From the 1930s, lindy experienced a leap in popularity, living on social dance floors across the world, recorded in film and print for future generations. The 1950s brought rock n roll to the social dance floors of the world, and new directions for Afro-American artists. Soul, R n B, rock n roll, Motown, Funk, hip hop, rap, R n B again… jazz shifted from the vernacular to the realm of aficionados and musicians. Until the 1980s, when white dancers went searching for the forebears of swing. Contemporary lindy scenes are fond of the story of Frankie Manning’s rediscovery, his return from postal worker to international dancing celebrity. But despite its roots, its history as an Afro-American dance, lindy hop is now, primarily (particularly in Australia), an Anglo-European dance culture. Can lindy still be read as Afro-American vernacular dance, when it is danced in Sweden and New Zealand and Singapore? When the dancers are English and Australian and Korean? When the dancers are, in Australia, primarily white, middle class youth learning in schools and academies, rather than on the social floors of dance halls?
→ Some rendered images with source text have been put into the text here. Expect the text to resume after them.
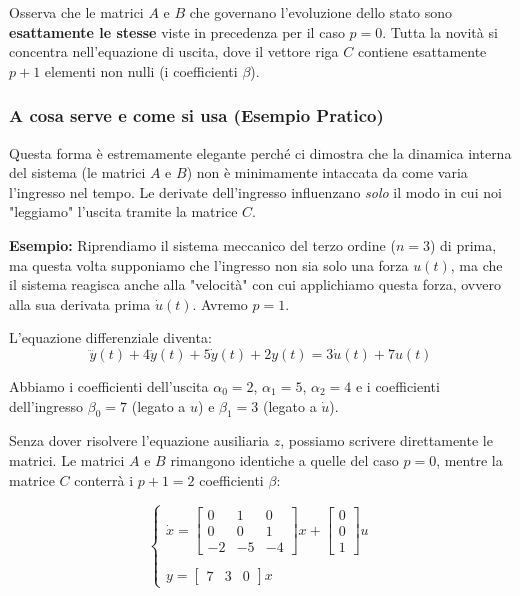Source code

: \documentclass[a4paper,12pt]{article}
\begin{document}
	Osserva che le matrici $A$ e $B$ che governano l'evoluzione dello stato sono \textbf{esattamente le stesse} viste in precedenza per il caso $p = 0$. Tutta la novità si concentra nell'equazione di uscita, dove il vettore riga $C$ contiene esattamente $p + 1$ elementi non nulli (i coefficienti $\beta$).
	
	\vspace{0.5cm}
	
	\subsubsection*{A cosa serve e come si usa (Esempio Pratico)}
	
	Questa forma è estremamente elegante perché ci dimostra che la dinamica interna del sistema (le matrici $A$ e $B$) non è minimamente intaccata da come varia l'ingresso nel tempo. Le derivate dell'ingresso influenzano \textit{solo} il modo in cui noi "leggiamo" l'uscita tramite la matrice $C$.
	
	\textbf{Esempio:}
	Riprendiamo il sistema meccanico del terzo ordine ($n=3$) di prima, ma questa volta supponiamo che l'ingresso non sia solo una forza $u(t)$, ma che il sistema reagisca anche alla "velocità" con cui applichiamo questa forza, ovvero alla sua derivata prima $\dot{u}(t)$. Avremo $p=1$.
	
	L'equazione differenziale diventa:
	\[
	\dddot{y}(t) + 4\ddot{y}(t) + 5\dot{y}(t) + 2y(t) = 3\dot{u}(t) + 7u(t)
	\]
	
	Abbiamo i coefficienti dell'uscita $\alpha_0 = 2$, $\alpha_1 = 5$, $\alpha_2 = 4$ e i coefficienti dell'ingresso $\beta_0 = 7$ (legato a $u$) e $\beta_1 = 3$ (legato a $\dot{u}$).
	
	Senza dover risolvere l'equazione ausiliaria $z$, possiamo scrivere direttamente le matrici.
	Le matrici $A$ e $B$ rimangono identiche a quelle del caso $p=0$, mentre la matrice $C$ conterrà i $p+1 = 2$ coefficienti $\beta$:
	
	\[
	\begin{cases}
		\dot{x} = 
		\begin{bmatrix} 
			0 & 1 & 0 \\ 
			0 & 0 & 1 \\ 
			-2 & -5 & -4 
		\end{bmatrix} 
		x + 
		\begin{bmatrix} 
			0 \\ 
			0 \\ 
			1 
		\end{bmatrix} 
		u 
		\\
		\\
		y = 
		\begin{bmatrix} 
			7 & 3 & 0 
		\end{bmatrix} 
		x
	\end{cases}
	\]
	
\end{document}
Jacqui Malone makes the point in her book Steppin’ on the Blues that vernacular dance is the expression in music and movement of everyday, ordinary life experiences. It could be argued, then, that lindy today, is no longer the vernacular dance of the 1930s Afro-American communities. It might be read more as the vernacular dance of mostly white, mostly middle class, mostly youth cultures around the globe, who come to lindy without the entrenched tradition of social partner dancing of their parents and grandparents. They are having to learn social partner dancing etiquette from scratch. They bring with them their day-to-day experiences with a vast universe of media - television, radio, internet, newspapers, magazines. They have come to lindy with personal histories with disco, rock n roll, hip hop, techno, reggae…
The lindy hop communities of Australia - of Melbourne in particular - are barely ten years old. They are, in effect, having to remake a social dance culture along the lines of 1930s Harlem, but in a contemporary context, with the politics and ideologies of the21st century. Lindy hop, while it might be becoming a new type of vernacular dance - a vernacular dance that is globally lindy, but locally… Australian, New Zealand, European, Asian - and is in the largest part, a product of the leisure industry. Students buy classes in lindy. They learn to dance lindy from teachers, in class-settings, in their carefully apportioned leisure time, wearing their use-specific dance shoes, dance to recordings which are the product of multinational recording companies.
Malone writes that in Afro-American communities, “black youth and adults generally don’t take classes to learn social dance - their academies are dance halls, house parties, social clubs, and the streets. In fact, formal dance studios are usually years behind the real source of America’s social dances: the black community”(28). That is the tradition of Afro-American dance. Learning to dance, to develop ‘style’ as an individual, rather than working to ‘perfect’ a specific ‘brand’ of dance.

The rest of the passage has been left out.